***** Information supplied
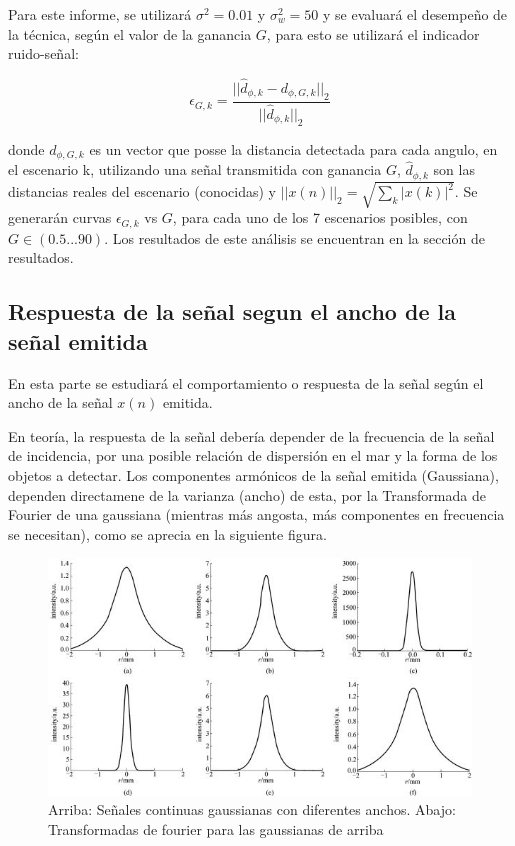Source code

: \documentclass[letterpaper,11pt]{article}
\begin{document}
Para este informe, se utilizará $\sigma^2 = 0.01$ y $\sigma_{w}^2 = 50$ y se evaluará el desempeño de la técnica, según el valor de la ganancia $G$, para esto se utilizará el indicador ruido-señal:

\begin{equation}
\epsilon_{G,k} = \frac{||\hat{d}_{\phi,k} - d_{\phi,G,k}||_{2}}{||\hat{d}_{\phi,k}||_{2}}
\end{equation}

donde $d_{\phi,G,k}$ es un vector que posse la distancia detectada para cada angulo, en el escenario k, utilizando una señal transmitida con ganancia $G$, $\hat{d}_{\phi,k}$ son las distancias reales del escenario (conocidas) y $||x(n)||_{2} = \sqrt{\sum_{k} |x(k)|^{2}}$. Se generarán curvas $\epsilon_{G,k}$ vs $G$, para cada uno de los 7 escenarios posibles, con $G \in (0.5...90)$. Los resultados de este análisis se encuentran en la sección de resultados.


\subsection{Respuesta de la señal segun el ancho de la señal emitida}

En esta parte se estudiará el comportamiento o respuesta de la señal según el ancho de la señal $x(n)$ emitida.\par

En teoría, la respuesta de la señal debería depender de la frecuencia de la señal de incidencia, por una posible relación de dispersión en el mar y la forma de los objetos a detectar. Los componentes armónicos de la señal emitida (Gaussiana), dependen directamene de la varianza (ancho) de esta, por la Transformada de Fourier de una gaussiana (mientras más angosta, más componentes en frecuencia se necesitan), como se aprecia en la siguiente figura.


\begin{figure}[H]
\centering
\includegraphics[width=1.0\textwidth]{img/parte_d/fourier.jpg}
\caption{Arriba: Señales continuas gaussianas con diferentes anchos. Abajo: Transformadas de fourier para las gaussianas de arriba}
\label{correlacion}
\end{figure}
\end{document}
**********
▶ _Problem requirements_:
Look back at the entries above. Retype the line with "En teoría, la", the line with "Señales continuas gaussianas", and all lines in between.

▶ _Written reply_:
En teoría, la respuesta de la señal debería depender de la frecuencia de la señal de incidencia, por una posible relación de dispersión en el mar y la forma de los objetos a detectar. Los componentes armónicos de la señal emitida (Gaussiana), dependen directamene de la varianza (ancho) de esta, por la Transformada de Fourier de una gaussiana (mientras más angosta, más componentes en frecuencia se necesitan), como se aprecia en la siguiente figura.


\begin{figure}[H]
\centering
\includegraphics[width=1.0\textwidth]{img/parte_d/fourier.jpg}
\caption{Arriba: Señales continuas gaussianas con diferentes anchos. Abajo: Transformadas de fourier para las gaussianas de arriba}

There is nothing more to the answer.